_Your assignment_
Identify all lines in the data containing the string "million". Copy them out.

***** Input data

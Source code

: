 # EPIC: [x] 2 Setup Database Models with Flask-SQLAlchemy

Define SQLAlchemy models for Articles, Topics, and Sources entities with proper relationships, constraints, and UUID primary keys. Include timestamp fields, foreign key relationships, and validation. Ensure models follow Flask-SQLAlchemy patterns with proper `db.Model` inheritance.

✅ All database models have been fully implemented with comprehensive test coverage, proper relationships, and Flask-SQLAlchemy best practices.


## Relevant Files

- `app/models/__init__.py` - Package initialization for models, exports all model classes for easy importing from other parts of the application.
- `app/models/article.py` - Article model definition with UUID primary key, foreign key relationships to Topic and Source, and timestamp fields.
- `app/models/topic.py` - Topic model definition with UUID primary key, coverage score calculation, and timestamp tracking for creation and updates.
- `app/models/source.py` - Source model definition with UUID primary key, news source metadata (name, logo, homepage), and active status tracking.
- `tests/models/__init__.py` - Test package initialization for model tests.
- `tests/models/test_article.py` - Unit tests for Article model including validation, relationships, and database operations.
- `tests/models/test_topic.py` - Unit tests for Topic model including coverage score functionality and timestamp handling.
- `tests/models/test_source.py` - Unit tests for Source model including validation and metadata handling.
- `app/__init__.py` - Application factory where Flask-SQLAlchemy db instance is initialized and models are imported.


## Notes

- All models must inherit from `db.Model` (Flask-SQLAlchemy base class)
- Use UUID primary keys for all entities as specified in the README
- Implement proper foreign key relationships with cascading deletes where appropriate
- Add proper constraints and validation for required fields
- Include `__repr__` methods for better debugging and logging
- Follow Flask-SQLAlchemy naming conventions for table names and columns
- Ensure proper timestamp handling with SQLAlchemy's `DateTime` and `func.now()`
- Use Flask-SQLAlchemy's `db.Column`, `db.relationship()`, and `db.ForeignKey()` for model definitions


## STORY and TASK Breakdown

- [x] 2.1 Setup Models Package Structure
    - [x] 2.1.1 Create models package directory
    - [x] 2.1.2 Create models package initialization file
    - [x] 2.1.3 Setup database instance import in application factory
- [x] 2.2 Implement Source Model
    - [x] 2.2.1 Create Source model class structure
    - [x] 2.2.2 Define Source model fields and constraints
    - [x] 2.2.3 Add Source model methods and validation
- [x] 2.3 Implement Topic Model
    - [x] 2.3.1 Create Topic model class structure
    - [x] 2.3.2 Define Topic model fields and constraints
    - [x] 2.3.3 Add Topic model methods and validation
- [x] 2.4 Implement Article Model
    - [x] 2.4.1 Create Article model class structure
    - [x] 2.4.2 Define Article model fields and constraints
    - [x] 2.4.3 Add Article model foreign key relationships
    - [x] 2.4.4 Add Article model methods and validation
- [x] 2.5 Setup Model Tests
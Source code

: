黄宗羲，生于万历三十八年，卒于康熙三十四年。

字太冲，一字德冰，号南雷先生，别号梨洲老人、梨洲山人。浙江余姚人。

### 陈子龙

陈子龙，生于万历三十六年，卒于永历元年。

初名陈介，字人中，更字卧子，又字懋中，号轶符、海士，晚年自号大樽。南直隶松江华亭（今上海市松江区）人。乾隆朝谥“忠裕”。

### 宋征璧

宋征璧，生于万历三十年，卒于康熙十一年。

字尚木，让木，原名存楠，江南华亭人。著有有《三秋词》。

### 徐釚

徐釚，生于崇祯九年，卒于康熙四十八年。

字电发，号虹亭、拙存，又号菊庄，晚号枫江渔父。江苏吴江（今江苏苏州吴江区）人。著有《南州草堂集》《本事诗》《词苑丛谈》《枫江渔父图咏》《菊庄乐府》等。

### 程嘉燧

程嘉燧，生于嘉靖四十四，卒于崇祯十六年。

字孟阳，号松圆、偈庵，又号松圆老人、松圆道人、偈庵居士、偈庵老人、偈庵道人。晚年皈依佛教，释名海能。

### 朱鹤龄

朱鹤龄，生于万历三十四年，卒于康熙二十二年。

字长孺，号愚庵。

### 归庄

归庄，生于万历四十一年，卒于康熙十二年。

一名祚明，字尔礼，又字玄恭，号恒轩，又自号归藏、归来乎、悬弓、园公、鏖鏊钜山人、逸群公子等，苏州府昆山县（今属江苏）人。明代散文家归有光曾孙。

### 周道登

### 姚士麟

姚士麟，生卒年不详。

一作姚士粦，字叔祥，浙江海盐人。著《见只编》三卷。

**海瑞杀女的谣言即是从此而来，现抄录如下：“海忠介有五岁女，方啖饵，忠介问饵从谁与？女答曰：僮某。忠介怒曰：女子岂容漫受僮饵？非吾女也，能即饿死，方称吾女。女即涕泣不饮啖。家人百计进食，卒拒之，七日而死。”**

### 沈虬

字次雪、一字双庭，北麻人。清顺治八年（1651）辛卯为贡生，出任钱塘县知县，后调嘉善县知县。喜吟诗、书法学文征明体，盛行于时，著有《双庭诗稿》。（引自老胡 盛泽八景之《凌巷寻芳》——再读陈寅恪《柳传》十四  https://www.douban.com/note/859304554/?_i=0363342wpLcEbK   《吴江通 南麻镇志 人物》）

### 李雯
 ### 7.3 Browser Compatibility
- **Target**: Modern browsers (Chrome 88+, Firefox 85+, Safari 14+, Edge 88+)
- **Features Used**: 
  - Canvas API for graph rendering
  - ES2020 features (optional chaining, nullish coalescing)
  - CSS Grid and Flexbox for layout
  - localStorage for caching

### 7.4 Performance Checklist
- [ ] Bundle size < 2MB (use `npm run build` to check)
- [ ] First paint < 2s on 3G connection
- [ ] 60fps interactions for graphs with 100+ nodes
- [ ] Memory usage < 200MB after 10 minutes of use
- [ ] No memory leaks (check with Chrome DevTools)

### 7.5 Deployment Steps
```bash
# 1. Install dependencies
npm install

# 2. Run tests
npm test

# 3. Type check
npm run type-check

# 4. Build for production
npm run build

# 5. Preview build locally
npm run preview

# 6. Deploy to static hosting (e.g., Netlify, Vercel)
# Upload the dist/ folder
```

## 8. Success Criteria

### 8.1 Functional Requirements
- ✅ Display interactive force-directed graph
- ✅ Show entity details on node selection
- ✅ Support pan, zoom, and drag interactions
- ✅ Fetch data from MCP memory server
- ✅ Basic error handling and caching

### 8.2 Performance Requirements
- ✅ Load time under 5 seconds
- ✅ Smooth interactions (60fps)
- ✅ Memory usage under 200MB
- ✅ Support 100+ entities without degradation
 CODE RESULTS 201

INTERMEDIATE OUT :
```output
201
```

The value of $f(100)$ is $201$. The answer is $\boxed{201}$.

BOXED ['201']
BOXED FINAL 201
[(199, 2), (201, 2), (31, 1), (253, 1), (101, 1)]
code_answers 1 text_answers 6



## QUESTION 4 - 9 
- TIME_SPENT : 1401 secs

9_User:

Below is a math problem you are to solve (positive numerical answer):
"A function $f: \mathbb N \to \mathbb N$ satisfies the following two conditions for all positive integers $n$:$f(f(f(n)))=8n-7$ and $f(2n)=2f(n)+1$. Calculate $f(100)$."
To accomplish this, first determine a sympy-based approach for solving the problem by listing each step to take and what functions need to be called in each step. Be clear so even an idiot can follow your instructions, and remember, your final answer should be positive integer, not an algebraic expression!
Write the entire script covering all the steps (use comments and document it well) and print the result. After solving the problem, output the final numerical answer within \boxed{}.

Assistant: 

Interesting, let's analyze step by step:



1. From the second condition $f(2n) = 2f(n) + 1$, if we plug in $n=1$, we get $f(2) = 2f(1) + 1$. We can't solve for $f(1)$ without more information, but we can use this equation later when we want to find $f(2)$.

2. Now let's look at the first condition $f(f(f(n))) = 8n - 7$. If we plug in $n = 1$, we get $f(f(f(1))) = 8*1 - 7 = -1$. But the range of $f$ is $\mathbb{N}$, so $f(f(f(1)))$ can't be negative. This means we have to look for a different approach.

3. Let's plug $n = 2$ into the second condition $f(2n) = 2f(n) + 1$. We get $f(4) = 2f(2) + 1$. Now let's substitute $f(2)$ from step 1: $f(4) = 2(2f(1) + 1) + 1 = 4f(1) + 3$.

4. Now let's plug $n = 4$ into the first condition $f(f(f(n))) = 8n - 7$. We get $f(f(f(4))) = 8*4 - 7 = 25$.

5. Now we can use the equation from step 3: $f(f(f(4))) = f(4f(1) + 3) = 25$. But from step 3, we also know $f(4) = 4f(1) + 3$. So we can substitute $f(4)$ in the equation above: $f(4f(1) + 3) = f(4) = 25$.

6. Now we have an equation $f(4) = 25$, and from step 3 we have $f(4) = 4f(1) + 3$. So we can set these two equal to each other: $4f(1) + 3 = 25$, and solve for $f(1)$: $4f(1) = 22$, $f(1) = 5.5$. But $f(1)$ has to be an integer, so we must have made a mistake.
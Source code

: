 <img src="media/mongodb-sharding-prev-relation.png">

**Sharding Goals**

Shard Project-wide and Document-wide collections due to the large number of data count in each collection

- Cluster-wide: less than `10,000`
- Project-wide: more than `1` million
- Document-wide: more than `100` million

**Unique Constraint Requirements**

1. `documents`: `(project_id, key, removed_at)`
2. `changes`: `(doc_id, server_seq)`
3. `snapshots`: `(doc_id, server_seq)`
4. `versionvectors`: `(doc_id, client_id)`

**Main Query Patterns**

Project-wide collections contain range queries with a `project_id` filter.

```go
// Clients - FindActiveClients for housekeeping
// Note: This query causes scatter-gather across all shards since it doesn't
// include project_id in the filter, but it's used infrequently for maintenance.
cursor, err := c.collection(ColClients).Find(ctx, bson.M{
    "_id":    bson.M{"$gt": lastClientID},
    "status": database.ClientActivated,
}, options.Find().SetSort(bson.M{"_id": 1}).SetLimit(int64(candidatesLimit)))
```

**********

_The answer_
- Project-wide: more than `1` million
- Document-wide: more than `100` million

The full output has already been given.